捜査関係者によると、李書記官が接触していたとされるのは、総合重機メーカーのIHI(東京都江東区)や、総合重機大手など、複数の防衛関連企業。中国人民解放軍との関係を隠し、近づいていた。
警察当局は、ある関係者が中国大使館を訪れていたことも確認しているという。
IHIは護衛艦や航空機のエンジンなどを製造しているほか、ロケットなど宇宙・防衛機器の設計・製造を行う「IHIエアロスペース」(東京都江東区)を傘下に持つ。ロケット技術は弾道ミサイルなどへの転用も可能とされる。

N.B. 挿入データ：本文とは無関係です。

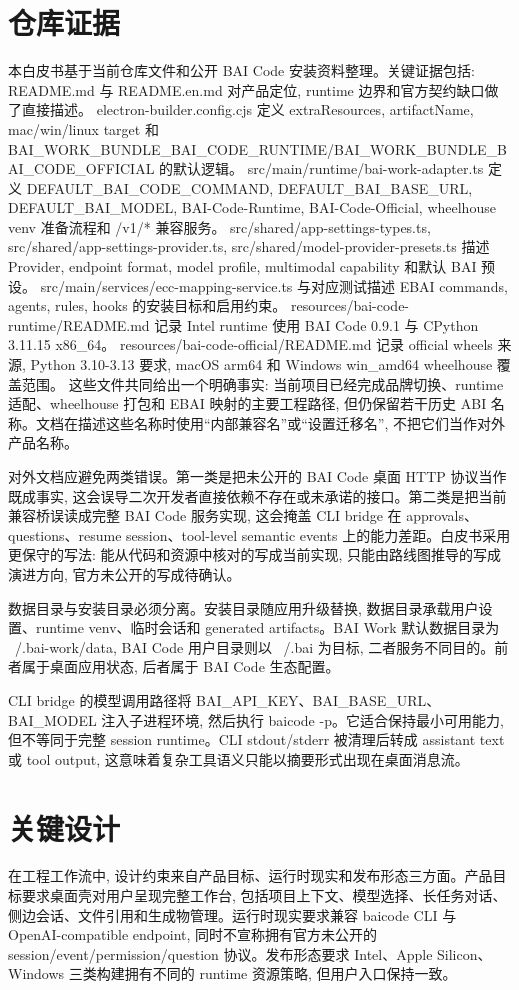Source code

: \section{仓库证据}
本白皮书基于当前仓库文件和公开 BAI Code 安装资料整理。关键证据包括: README.md 与 README.en.md 对产品定位, runtime 边界和官方契约缺口做了直接描述。 electron-builder.config.cjs 定义 extraResources, artifactName, mac/win/linux target 和 BAI\_WORK\_BUNDLE\_BAI\_CODE\_RUNTIME/BAI\_WORK\_BUNDLE\_BAI\_CODE\_OFFICIAL 的默认逻辑。 src/main/runtime/bai-work-adapter.ts 定义 DEFAULT\_BAI\_CODE\_COMMAND, DEFAULT\_BAI\_BASE\_URL, DEFAULT\_BAI\_MODEL, BAI-Code-Runtime, BAI-Code-Official, wheelhouse venv 准备流程和 /v1/* 兼容服务。 src/shared/app-settings-types.ts, src/shared/app-settings-provider.ts, src/shared/model-provider-presets.ts 描述 Provider, endpoint format, model profile, multimodal capability 和默认 BAI 预设。 src/main/services/ecc-mapping-service.ts 与对应测试描述 EBAI commands, agents, rules, hooks 的安装目标和启用约束。 resources/bai-code-runtime/README.md 记录 Intel runtime 使用 BAI Code 0.9.1 与 CPython 3.11.15 x86\_64。 resources/bai-code-official/README.md 记录 official wheels 来源, Python 3.10-3.13 要求, macOS arm64 和 Windows win\_amd64 wheelhouse 覆盖范围。 这些文件共同给出一个明确事实: 当前项目已经完成品牌切换、runtime 适配、wheelhouse 打包和 EBAI 映射的主要工程路径, 但仍保留若干历史 ABI 名称。文档在描述这些名称时使用“内部兼容名”或“设置迁移名”, 不把它们当作对外产品名称。

对外文档应避免两类错误。第一类是把未公开的 BAI Code 桌面 HTTP 协议当作既成事实, 这会误导二次开发者直接依赖不存在或未承诺的接口。第二类是把当前兼容桥误读成完整 BAI Code 服务实现, 这会掩盖 CLI bridge 在 approvals、questions、resume session、tool-level semantic events 上的能力差距。白皮书采用更保守的写法: 能从代码和资源中核对的写成当前实现, 只能由路线图推导的写成演进方向, 官方未公开的写成待确认。

数据目录与安装目录必须分离。安装目录随应用升级替换, 数据目录承载用户设置、runtime venv、临时会话和 generated artifacts。BAI Work 默认数据目录为 ~/.bai-work/data, BAI Code 用户目录则以 ~/.bai 为目标, 二者服务不同目的。前者属于桌面应用状态, 后者属于 BAI Code 生态配置。

CLI bridge 的模型调用路径将 BAI\_API\_KEY、BAI\_BASE\_URL、BAI\_MODEL 注入子进程环境, 然后执行 baicode -p。它适合保持最小可用能力, 但不等同于完整 session runtime。CLI stdout/stderr 被清理后转成 assistant text 或 tool output, 这意味着复杂工具语义只能以摘要形式出现在桌面消息流。

\section{关键设计}
在工程工作流中, 设计约束来自产品目标、运行时现实和发布形态三方面。产品目标要求桌面壳对用户呈现完整工作台, 包括项目上下文、模型选择、长任务对话、侧边会话、文件引用和生成物管理。运行时现实要求兼容 baicode CLI 与 OpenAI-compatible endpoint, 同时不宣称拥有官方未公开的 session/event/permission/question 协议。发布形态要求 Intel、Apple Silicon、Windows 三类构建拥有不同的 runtime 资源策略, 但用户入口保持一致。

一方、総合重機大手は、護衛艦や戦車、戦闘機などの開発を担う企業。いずれも、日本の防衛システムの根幹を担うメーカーだ。
警察当局によると、李書記官が所属する「総参謀部」は、軍事情報の収集を主な任務とし、各国にスパイを送り込んでいる。李書記官は「松下政経塾出身」「元東大研究員」という肩書や人脈を使って、防衛関連企業も諜報活動のターゲットにしていたとみられる。
防衛関係者は「中国の諜報活動は、時間をかけてエージェントを対象国に潜り込ませる。相手を信用させて最新技術や情報を収集したり、世論工作を行う。米国ではかつて、軍需兵器の開発研究者に接近し、軍事情報を不正入手していたことが発覚した」と話す。
現時点で、李書記官がどんな防衛情報を狙い、どこまで肉薄したかは不明だが、前代未聞の事態に関係者の間には動揺が広がっている。先の防衛関係者は「機密情報は一部の開発者や企業幹部しか知らない。簡単に情報が漏れることはないはずだ」という。
IHIは夕刊フジの取材に「現在確認している段階」(広報)と回答。総合重機大手は「初めて聞く話。確認もできていない」と話している。
李書記官をめぐっては、農水省の機密文書の内容を把握していた疑いも出ている。